Essas extorsões foram suas ocupações, herdadas por seus filhos. Outra inversão é designar os populares como vagabundos, expressão usada por milicianos praticantes de extorsão: o ato de obrigar alguém a pagar determinada quantia, por meio de ameaça ou violência, com a intenção de obter dinheiro alheio. Essa prática comum em comunidades pobres cariocas foi transposta para gabinetes legislativos, sob aparente consentimento dos parentes ou apadrinhados, nomeados com vista a enriquecer exclusivamente o clã dinástico, composto desses “políticos profissionais”.

Desavergonhadamente, exploram o nicho de mercado assumidamente de extrema-direita. Estava desocupado, após o fim da ditadura, dada a vergonha de outros políticos.

Pior, a partir das passeatas de 2013, a direita envergonhada “saiu do armário”, onde tinha se escondido desde 1985. O político  assumidamente defensor da ditadura e tortura foi “empreendedor” por ter sido capaz de mobilizar dinheiro vivo, usado para pagar 51 imóveis dentro dos 107 possuídos por sua “grande família” (acima da pátria e de Deus), administrar riscos judiciais, monitorar os “assessores-fantasmas”, fazer bons negócios com valores subnotificados à Receita Federal, enfim, redirecionar os recursos de velhos para novos canais, isto é, dos contribuintes para seus bolsos. 

Quando esses casos de “inovação disruptiva” (sic) voltarem a ser investigados, em caso da esperada não reeleição do líder centralizador do clã, essas práticas ilegais certamente serão denunciadas por três tipos de crime. Primeiro, peculato: mau uso do dinheiro público. Depois, lavagem de dinheiro: quem recebe verba desviada — em geral em espécie — a usa para comprar imóveis, carros, pagar contas, ocultando sua origem ilegal. Mas como essa prática existe de modo organizado há anos e possui um claro comando central, então, está configurado o crime conhecido por formação de quadrilha.

Os quatro membros da familícia atuam juntos, um gabinete eleito é a continuidade do outro. Todos usam os fiéis parentes, até das ex-esposas. Eles operam como um clã, e o líder, idealizador de tudo, deu os primeiros passos na criação desse negócio político-econômico trinta anos antes de ser eleito para o cargo máximo da República.

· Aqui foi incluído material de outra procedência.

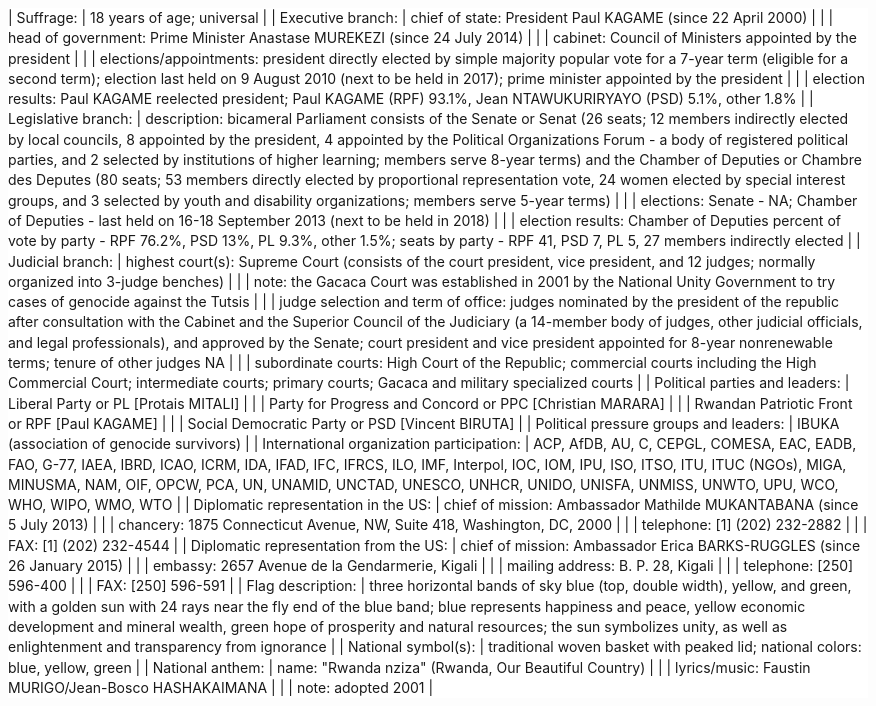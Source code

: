 | Suffrage: | 18 years of age; universal |
| Executive branch: | chief of state: President Paul KAGAME (since 22 April 2000) |
| | head of government: Prime Minister Anastase MUREKEZI (since 24 July 2014) |
| | cabinet: Council of Ministers appointed by the president |
| | elections/appointments: president directly elected by simple majority popular vote for a 7-year term (eligible for a second term); election last held on 9 August 2010 (next to be held in 2017); prime minister appointed by the president |
| | election results: Paul KAGAME reelected president; Paul KAGAME (RPF) 93.1%, Jean NTAWUKURIRYAYO (PSD) 5.1%, other 1.8% |
| Legislative branch: | description: bicameral Parliament consists of the Senate or Senat (26 seats; 12 members indirectly elected by local councils, 8 appointed by the president, 4 appointed by the Political Organizations Forum - a body of registered political parties, and 2 selected by institutions of higher learning; members serve 8-year terms) and the Chamber of Deputies or Chambre des Deputes (80 seats; 53 members directly elected by proportional representation vote, 24 women elected by special interest groups, and 3 selected by youth and disability organizations; members serve 5-year terms) |
| | elections: Senate - NA; Chamber of Deputies - last held on 16-18 September 2013 (next to be held in 2018) |
| | election results: Chamber of Deputies percent of vote by party - RPF 76.2%, PSD 13%, PL 9.3%, other 1.5%; seats by party - RPF 41, PSD 7, PL 5, 27 members indirectly elected |
| Judicial branch: | highest court(s): Supreme Court (consists of the court president, vice president, and 12 judges; normally organized into 3-judge benches) |
| | note: the Gacaca Court was established in 2001 by the National Unity Government to try cases of genocide against the Tutsis |
| | judge selection and term of office: judges nominated by the president of the republic after consultation with the Cabinet and the Superior Council of the Judiciary (a 14-member body of judges, other judicial officials, and legal professionals), and approved by the Senate; court president and vice president appointed for 8-year nonrenewable terms; tenure of other judges NA |
| | subordinate courts: High Court of the Republic; commercial courts including the High Commercial Court; intermediate courts; primary courts; Gacaca and military specialized courts |
| Political parties and leaders: | Liberal Party or PL [Protais MITALI] |
| | Party for Progress and Concord or PPC [Christian MARARA] |
| | Rwandan Patriotic Front or RPF [Paul KAGAME] |
| | Social Democratic Party or PSD [Vincent BIRUTA] |
| Political pressure groups and leaders: | IBUKA (association of genocide survivors) |
| International organization participation: | ACP, AfDB, AU, C, CEPGL, COMESA, EAC, EADB, FAO, G-77, IAEA, IBRD, ICAO, ICRM, IDA, IFAD, IFC, IFRCS, ILO, IMF, Interpol, IOC, IOM, IPU, ISO, ITSO, ITU, ITUC (NGOs), MIGA, MINUSMA, NAM, OIF, OPCW, PCA, UN, UNAMID, UNCTAD, UNESCO, UNHCR, UNIDO, UNISFA, UNMISS, UNWTO, UPU, WCO, WHO, WIPO, WMO, WTO |
| Diplomatic representation in the US: | chief of mission: Ambassador Mathilde MUKANTABANA (since 5 July 2013) |
| | chancery: 1875 Connecticut Avenue, NW, Suite 418, Washington, DC, 2000 |
| | telephone: [1] (202) 232-2882 |
| | FAX: [1] (202) 232-4544 |
| Diplomatic representation from the US: | chief of mission: Ambassador Erica BARKS-RUGGLES (since 26 January 2015) |
| | embassy: 2657 Avenue de la Gendarmerie, Kigali |
| | mailing address: B. P. 28, Kigali |
| | telephone: [250] 596-400 |
| | FAX: [250] 596-591 |
| Flag description: | three horizontal bands of sky blue (top, double width), yellow, and green, with a golden sun with 24 rays near the fly end of the blue band; blue represents happiness and peace, yellow economic development and mineral wealth, green hope of prosperity and natural resources; the sun symbolizes unity, as well as enlightenment and transparency from ignorance |
| National symbol(s): | traditional woven basket with peaked lid; national colors: blue, yellow, green |
| National anthem: | name: "Rwanda nziza" (Rwanda, Our Beautiful Country) |
| | lyrics/music: Faustin MURIGO/Jean-Bosco HASHAKAIMANA |
| | note: adopted 2001 |
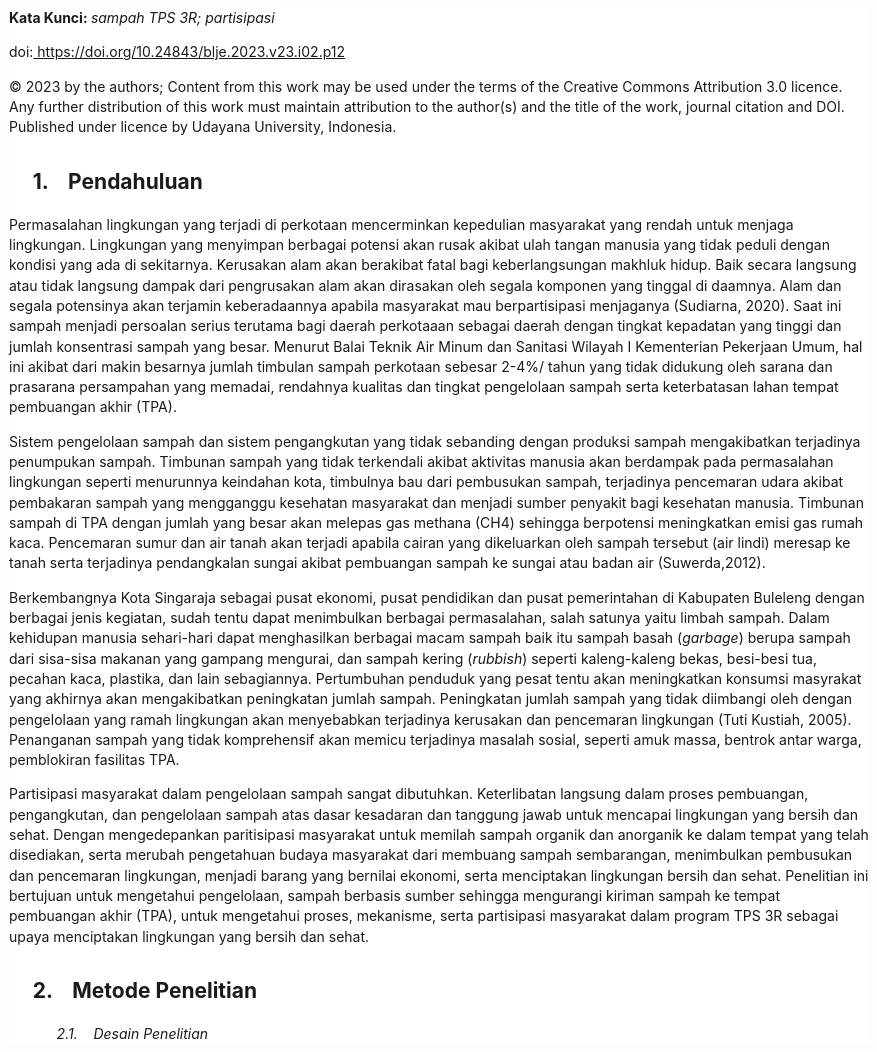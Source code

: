 <p><span class="font1" style="font-weight:bold;">Kata Kunci: </span><span class="font1" style="font-style:italic;">sampah TPS 3R; partisipasi</span></p>
<p><span class="font1">doi:</span><a href="https://doi.org/10.24843/blje.2023.v23.i02.p12"><span class="font1"> </span><span class="font1" style="text-decoration:underline;">https://doi.org/10.24843/blje.2023.v23.i02.p12</span></a></p>
<p><span class="font0">© 2023 by the authors; Content from this work may be used under the terms of the Creative Commons Attribution 3.0 licence. Any further distribution of this work must maintain attribution to the author(s) and the title of the work, journal citation and DOI. Published under licence by Udayana University, Indonesia.</span></p>
<ul style="list-style:none;"><li>
<h2><a name="bookmark4"></a><span class="font2" style="font-weight:bold;"><a name="bookmark5"></a>1. &nbsp;&nbsp;&nbsp;Pendahuluan</span></h2></li></ul>
<p><span class="font2">Permasalahan lingkungan yang terjadi di perkotaan mencerminkan kepedulian masyarakat yang rendah untuk menjaga lingkungan. Lingkungan yang menyimpan berbagai potensi akan rusak akibat ulah tangan manusia yang tidak peduli dengan kondisi yang ada di sekitarnya. Kerusakan alam akan berakibat fatal bagi keberlangsungan makhluk hidup. Baik secara langsung atau tidak langsung dampak dari pengrusakan alam akan dirasakan oleh segala komponen yang tinggal di daamnya. Alam dan segala potensinya akan terjamin keberadaannya apabila masyarakat mau berpartisipasi menjaganya (Sudiarna, 2020). Saat ini sampah menjadi persoalan serius terutama bagi daerah perkotaaan sebagai daerah dengan tingkat kepadatan yang tinggi dan jumlah konsentrasi sampah yang besar. Menurut Balai Teknik Air Minum dan Sanitasi Wilayah I Kementerian Pekerjaan Umum, hal ini akibat dari makin besarnya jumlah timbulan sampah perkotaan sebesar 2-4%/ tahun yang tidak didukung oleh sarana dan prasarana persampahan yang memadai, rendahnya kualitas dan tingkat pengelolaan sampah serta keterbatasan lahan tempat pembuangan akhir (TPA).</span></p>
<p><span class="font2">Sistem pengelolaan sampah dan sistem pengangkutan yang tidak sebanding dengan produksi sampah mengakibatkan terjadinya penumpukan sampah. Timbunan sampah yang tidak terkendali akibat aktivitas manusia akan berdampak pada permasalahan lingkungan seperti menurunnya keindahan kota, timbulnya bau dari pembusukan sampah, terjadinya pencemaran udara akibat pembakaran sampah yang mengganggu kesehatan masyarakat dan menjadi sumber penyakit bagi kesehatan manusia. Timbunan sampah di TPA dengan jumlah yang besar akan melepas gas methana (CH4) sehingga berpotensi meningkatkan emisi gas rumah kaca. Pencemaran sumur dan air tanah akan terjadi apabila cairan yang dikeluarkan oleh sampah tersebut (air lindi) meresap ke tanah serta terjadinya pendangkalan sungai akibat pembuangan sampah ke sungai atau badan air (Suwerda,2012).</span></p>
<p><span class="font2">Berkembangnya Kota Singaraja sebagai pusat ekonomi, pusat pendidikan dan pusat pemerintahan di Kabupaten Buleleng dengan berbagai jenis kegiatan, sudah tentu dapat menimbulkan berbagai permasalahan, salah satunya yaitu limbah sampah. Dalam kehidupan manusia sehari-hari dapat menghasilkan berbagai macam sampah baik itu sampah basah (</span><span class="font2" style="font-style:italic;">garbage</span><span class="font2">) berupa sampah dari sisa-sisa makanan yang gampang mengurai, dan sampah kering (</span><span class="font2" style="font-style:italic;">rubbish</span><span class="font2">) seperti kaleng-kaleng bekas, besi-besi tua, pecahan kaca, plastika, dan lain sebagiannya. Pertumbuhan penduduk yang pesat tentu akan meningkatkan konsumsi masyrakat yang akhirnya akan mengakibatkan peningkatan jumlah sampah. Peningkatan jumlah sampah yang tidak diimbangi oleh dengan pengelolaan yang ramah lingkungan akan menyebabkan terjadinya kerusakan dan pencemaran lingkungan (Tuti Kustiah, 2005). Penanganan sampah yang tidak komprehensif akan memicu terjadinya masalah sosial, seperti amuk massa, bentrok antar warga, pemblokiran fasilitas TPA.</span></p>
<p><span class="font2">Partisipasi masyarakat dalam pengelolaan sampah sangat dibutuhkan. Keterlibatan langsung dalam proses pembuangan, pengangkutan, dan pengelolaan sampah atas dasar kesadaran dan tanggung jawab untuk mencapai lingkungan yang bersih dan sehat. Dengan mengedepankan paritisipasi masyarakat untuk memilah sampah organik dan anorganik ke dalam tempat yang telah disediakan, serta merubah pengetahuan budaya masyarakat dari membuang sampah sembarangan, menimbulkan pembusukan dan pencemaran lingkungan, menjadi barang yang bernilai ekonomi, serta menciptakan lingkungan bersih dan sehat. Penelitian ini bertujuan untuk mengetahui pengelolaan, sampah berbasis sumber sehingga mengurangi kiriman sampah ke tempat pembuangan akhir (TPA), untuk mengetahui proses, mekanisme, serta partisipasi masyarakat dalam program TPS 3R sebagai upaya menciptakan lingkungan yang bersih dan sehat.</span></p>
<ul style="list-style:none;"><li>
<h2><a name="bookmark6"></a><span class="font2" style="font-weight:bold;"><a name="bookmark7"></a>2. &nbsp;&nbsp;&nbsp;Metode Penelitian</span></h2>
<ul style="list-style:none;">
<li>
<p><span class="font2" style="font-style:italic;">2.1. &nbsp;&nbsp;&nbsp;Desain Penelitian</span></p></li></ul></li></ul>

Com todos os fatos investigados e revelados no imperdível livro de Juliana Dal Piva, ao (e)leitor só resta uma dúvida: por qual razão tal gente é eleita e reeleita?! Por conta da extensa corporação militar (no qual incorpora todos os doutrinados sob o Serviço Militar obrigatório) e seus parentes? Por causa da pressão dos milicianos em comunidades pobres sob sua guarda violenta e extorsiva?

Após a ditadura, instalada pelos militares de 1964 a 1984, embora eles tenham saído da administração pública como autoritários, o capitão reformado entrou na vida de eleição democrática para explorar o filão financeiro do anacrônico anticomunismo. O fim da URSS – e junto a Guerra Fria – tinha deixado órfãos todos os paridos durante sua vigência, quando foram doutrinados em Escolas Militares para considerar a esquerda como inimiga.

Desconhecem serem de esquerda apenas pessoas lutadoras pela eliminação das desigualdades sociais. Ao contrário, as pessoas de direita insistem na convicção de as desigualdades serem naturais e, enquanto tal, insuperáveis.

Quem busca o altruísmo, capaz de unir os seres humanos em uma coletividade com boa convivência, está à esquerda. Quem acredita na essência humana ser, essencialmente, egoísta e imutável encontra-se à direita.

Típico nos bolsonaristas, dada a ausência de capacidade intelectual para enfrentar um bom debate público, sem apelar à violência verbal (ou armada), é o uso e abuso da falácia genética. Na falta de respostas às questões objetivas, agridem quem os questiona com um apelo emocional negativo à pressuposta origem do questionador. Perguntam sempre, em vez de responderem: – “Você é cumunista (sic)?!”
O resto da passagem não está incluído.